Francona manages to get Sox to a special place

Dick Williams, the man maybe most responsible for starting the jalopy, later to be known as "Red Sox Nation," Terry Francona is not.

Williams had an open door policy when he took over in 1967. When the door was open, don't come in.

Forty years later, Terry Francona, an anti-Williams if ever there was one, put the finishing touches on the ride initiated by the Impossible Dream Team.

Man, it looks good.

Four seasons and two championships after he was named the manager of the Boston Red Sox, credit is flying around like the leaves in November.

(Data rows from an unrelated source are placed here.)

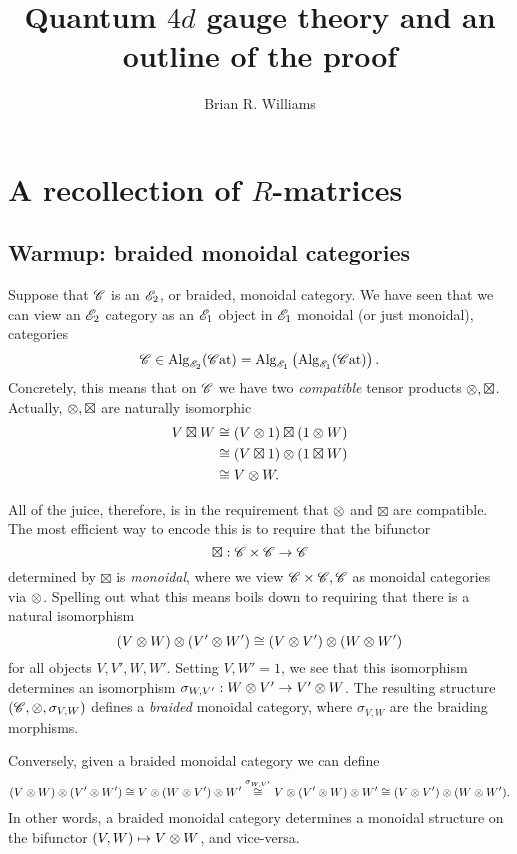 \documentclass[11pt]{amsart}
\title{Quantum $4d$ gauge theory and an outline of the proof}
\author{Brian R. Williams}
\date{}
\begin{document}
\maketitle

\section{A recollection of $R$-matrices}

\subsection{Warmup: braided monoidal categories}

Suppose that $\mathscr C$ is an $\mathscr E_2$, or braided, monoidal category.
We have seen that we can view an $\mathscr E_2$ category as an $\mathscr E_1$ object in $\mathscr E_1$ monoidal (or just monoidal), categories
\[
\mathscr C \in {\rm Alg}_{\mathscr E_2} (\mathscr C{\rm at}) = {\rm Alg}_{\mathscr E_1} \left({\rm Alg}_{\mathscr E_1} (\mathscr C{\rm at}) \right) .
\]
Concretely, this means that on $\mathscr C$ we have two {\em compatible} tensor products $\otimes, \boxtimes$.
Actually, $\otimes, \boxtimes$ are naturally isomorphic
\begin{align*}
V \boxtimes W & \cong (V \otimes 1) \boxtimes (1 \otimes W) \\ & \cong (V \boxtimes 1) \otimes (1 \boxtimes W) \\ & \cong V \otimes W .
\end{align*}

All of the juice, therefore, is in the requirement that $\otimes$ and $\boxtimes$ are compatible. 
The most efficient way to encode this is to require that the bifunctor
\[
\boxtimes : \mathscr C \times \mathscr C \to \mathscr C
\]
determined by $\boxtimes$ is {\em monoidal}, where we view $\mathscr C \times \mathscr C, \mathscr C$ as monoidal categories via $\otimes$. 
Spelling out what this means boils down to requiring that there is a natural isomorphism
\[
(V \otimes W) \otimes (V' \otimes W') \cong (V \otimes V') \otimes (W \otimes W')
\]
for all objects $V,V',W,W'$.
Setting $V, W'= 1$, we see that this isomorphism determines an isomorphism $\sigma_{W, V'} : W \otimes V' \to V' \otimes W$.
The resulting structure $(\mathscr C, \otimes, \sigma_{V,W})$ defines a {\em braided} monoidal category, where $\sigma_{V,W}$ are the braiding morphisms.

Conversely, given a braided monoidal category we can define
\[
(V \otimes W) \otimes (V' \otimes W') \cong V \otimes (W \otimes V') \otimes W'  \overset{\sigma_{W, V'}}{\cong} V \otimes (V' \otimes W) \otimes W' \cong (V \otimes V') \otimes (W \otimes W') .
\]
In other words, a braided monoidal category determines a monoidal structure on the bifunctor $(V,W) \mapsto V \otimes W$, and vice-versa. 
\end{document}
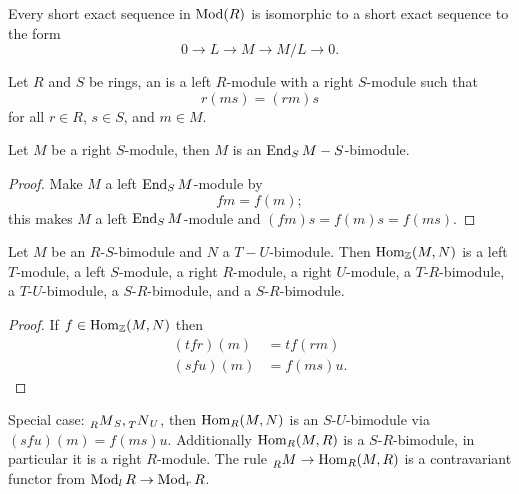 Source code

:   Every short exact sequence in $\operatorname{Mod}(R)$ is isomorphic to a short exact
  sequence to the form
  \[ 0 \to L \to M \to M/L \to 0. \]

  \begin{define}
    Let $R$ and $S$ be rings, an  is a left $R$-module
    with a right $S$-module such that
    \[ r(ms) = (rm)s \]
    for all $r\in R$, $s\in S$, and $m\in M$.
  \end{define}

  \begin{lemma}
    Let $M$ be a right $S$-module, then $M$ is an $\operatorname{End}_S{M}-S$-bimodule.
  \end{lemma}
  \begin{proof}
    Make $M$ a left $\operatorname{End}_S{M}$-module by
    \[ fm = f(m); \]
    this makes $M$ a left $\operatorname{End}_S{M}$-module and $(fm)s = f(m)s = f(ms)$.
  \end{proof}

  \begin{prop}
    Let $M$ be an $R$-$S$-bimodule and $N$ a $T-U$-bimodule. Then
    $\operatorname{Hom}_{\mathbb{Z}}(M,N)$ is a left $T$-module, a left $S$-module, a right
    $R$-module, a right $U$-module, a $T$-$R$-bimodule, a $T$-$U$-bimodule, a
    $S$-$R$-bimodule, and a $S$-$R$-bimodule.
  \end{prop}
  \begin{proof}
    If $f\in \operatorname{Hom}_{\mathbb{Z}}(M,N)$ then
    \begin{align*}
      (tfr)(m) &= tf(rm) \\
      (sfu)(m) &= f(ms)u.
    \end{align*}
  \end{proof}

  Special case: $\prescript{}{R}{M}_S, \prescript{}{T}{N}_U$, then $\operatorname{Hom}_R(M,N)$ is an
  $S$-$U$-bimodule via $(sfu)(m) = f(ms)u$. Additionally $\operatorname{Hom}_R(M,R)$ is a
  $S$-$R$-bimodule, in particular it is a right $R$-module. The rule
  $\prescript{}{R}{M} \to \operatorname{Hom}_R(M,R)$ is a contravariant functor from
  $\operatorname{Mod}_l R \to \operatorname{Mod}_r R$.

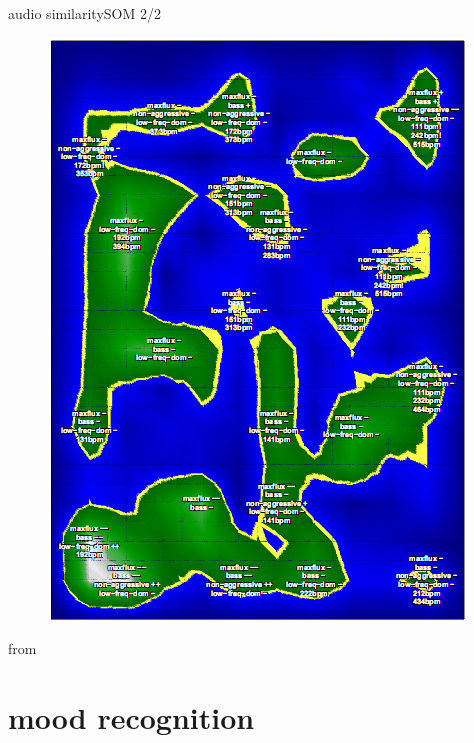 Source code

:         \begin{frame}{audio similarity}{SOM 2/2}
                    \begin{figure}
                        \centering
                            \includegraphics[scale=.3]{graph/som}
                    \end{figure}
                    from 
        \end{frame}


    \section[mood]{mood recognition}

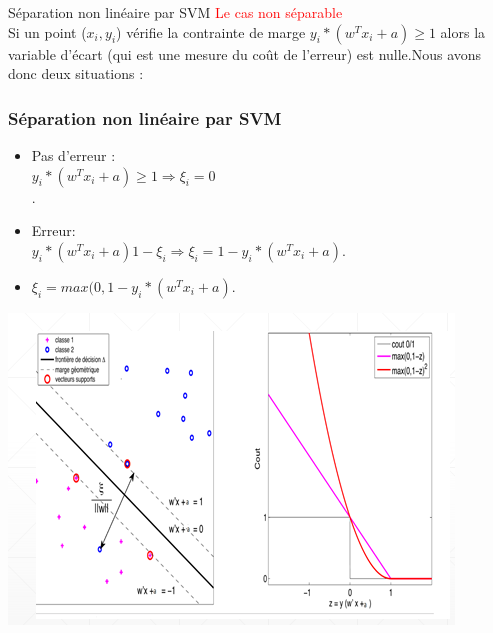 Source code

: \documentclass{bredelebeamer}
\begin{document}
\begin{frame}{Séparation non linéaire par SVM}
\textcolor{red}{Le cas non séparable}\vspace{1\baselineskip}\\ 
Si un point ($ x_i,y_i$) vérifie la contrainte de marge $y_i*(w^{T}x_i+a)\geq 1$ alors la variable d’écart (qui est une mesure du coût de l’erreur) est nulle.Nous avons donc deux situations :\\
\frametitle{Séparation non linéaire par SVM }
    \begin{minipage}{0.45\textwidth}
    \begin{itemize}
      \item Pas d’erreur :\\
      $y_i*(w^{T}x_i+a)\geq 1    \Rightarrow   \xi_i =0$\\.
      \item Erreur: \\
      $y_i*(w^{T}x_i+a)1-\xi_i    \Rightarrow   \xi_i=1-y_i*(w^{T}x_i+a) $.\\
      \item $\xi_i=max(0,1-y_i*(w^{T}x_i+a)$.\\ 
\end {itemize}
\end{minipage}
    \begin{minipage}{0.45\textwidth}
        \includegraphics[scale=0.55]{15.png}
    \end{minipage}
\end{frame}
\end{document}
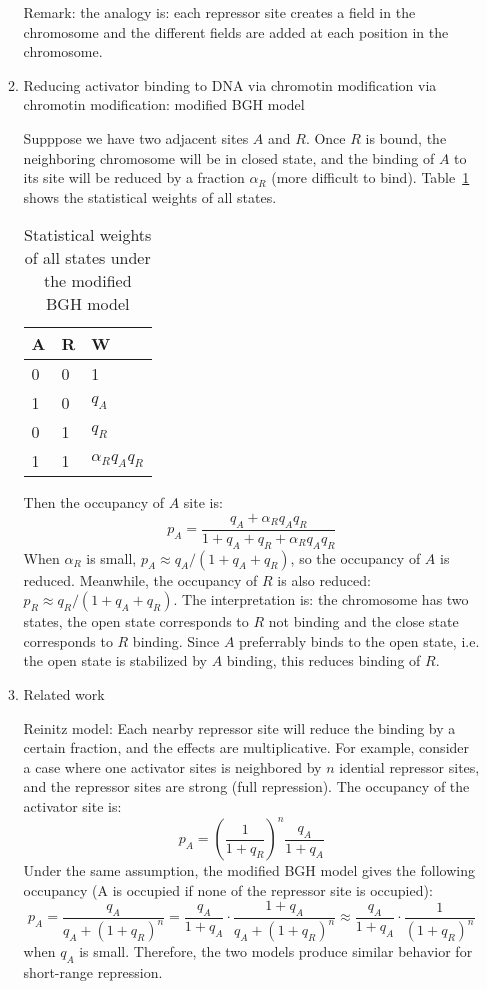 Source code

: \documentclass[11pt]{article}
\begin{document}
\begin{enumerate}
\begin{enumerate}
Remark: the analogy is: each repressor site creates a field in the chromosome and the different fields are added at each position in the chromosome. 

\item{Reducing activator binding to DNA via chromotin modification via chromotin modification: modified BGH model}

Supppose we have two adjacent sites $A$ and $R$. Once $R$ is bound, the neighboring chromosome will be in closed state, and the binding of $A$ to its site will be reduced by a fraction $\alpha_R$ (more difficult to bind). Table~\ref{tab:short-range-repr} shows the statistical weights of all states. 

\begin{table}[h]
	\centering
		\begin{tabular}{ll|l}
			\hline
			A & R & W \\
			\hline
			0 & 0 & 1\\
			1 & 0 & $q_A$\\
			0 & 1 & $q_R$\\
			1 & 1 & $\alpha_R q_A q_R$\\
			\hline
		\end{tabular}
		\caption{Statistical weights of all states under the modified BGH model}
		\label{tab:short-range-repr}
\end{table}

Then the occupancy of $A$ site is: 
\begin{equation}
p_A = \frac{q_A + \alpha_R q_A q_R}{1 + q_A + q_R + \alpha_R q_A q_R}
\end{equation}   
When $\alpha_R$ is small, $p_A \approx q_A / (1+ q_A + q_R)$, so the occupancy of $A$ is reduced. Meanwhile, the occupancy of $R$ is also reduced: $p_R \approx q_R / (1+ q_A + q_R)$. The interpretation is: the chromosome has two states, the open state corresponds to $R$ not binding and the close state corresponds to $R$ binding. Since $A$ preferrably binds to the open state, i.e. the open state is stabilized by $A$ binding, this reduces binding of $R$. 

\item{Related work}

Reinitz model: Each nearby repressor site will reduce the binding by a certain fraction, and the effects are multiplicative. For example, consider a case where one activator sites is neighbored by $n$ idential repressor sites, and the repressor sites are strong (full repression). The occupancy of the activator site is: 
\begin{equation}
p_A = \left( \frac{1}{1+q_R} \right)^n \frac{q_A}{1+q_A}
\end{equation}
Under the same assumption, the modified BGH model gives the following occupancy (A is occupied if none of the repressor site is occupied): 
\begin{equation}
p_A = \frac{q_A}{q_A + (1 + q_R)^n} = \frac{q_A}{1+q_A} \cdot \frac{1 + q_A}{q_A + (1+q_R)^n} \approx \frac{q_A}{1+q_A} \cdot \frac{1}{(1+q_R)^n} 
\end{equation}
when $q_A$ is small. Therefore, the two models produce similar behavior for short-range repression. 


\end{enumerate}
\end{enumerate}
\end{document}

The pitching. The bullpen. The veterans. The kids. The experience. Josh Beckett. David Ortiz. And the ownership.

All are worthy. Take one away, and guess what? The Red Sox annual golf season would be a month old.

But maybe it's time to go where Red Sox fans rarely turn when doling out the accolades | the manager.

Francona did it. He pulled it off. He embraced his players, normally a no-no around here, and they responded.

He was asked at his first press conference if he could handle the scrutiny from fans and especially the media.

"I've been released from six teams. I've been fired as a manager. I've got no hair. I've got a nose that's three sizes too big for my face, and I grew up in a major league clubhouse," said Francona. "My skin's pretty thick. I'll be OK."

Ya, right. Or so we thought.

He jumped into the fire, just two months removed from Grady Little and Game 7 in Yankee Stadium. So close, but yet so far.

Francona joined the Red Sox almost at the same time Curt Schilling did. Both men, who had been together in Philadelphia, said their deals were mutually exclusive though no one believed them.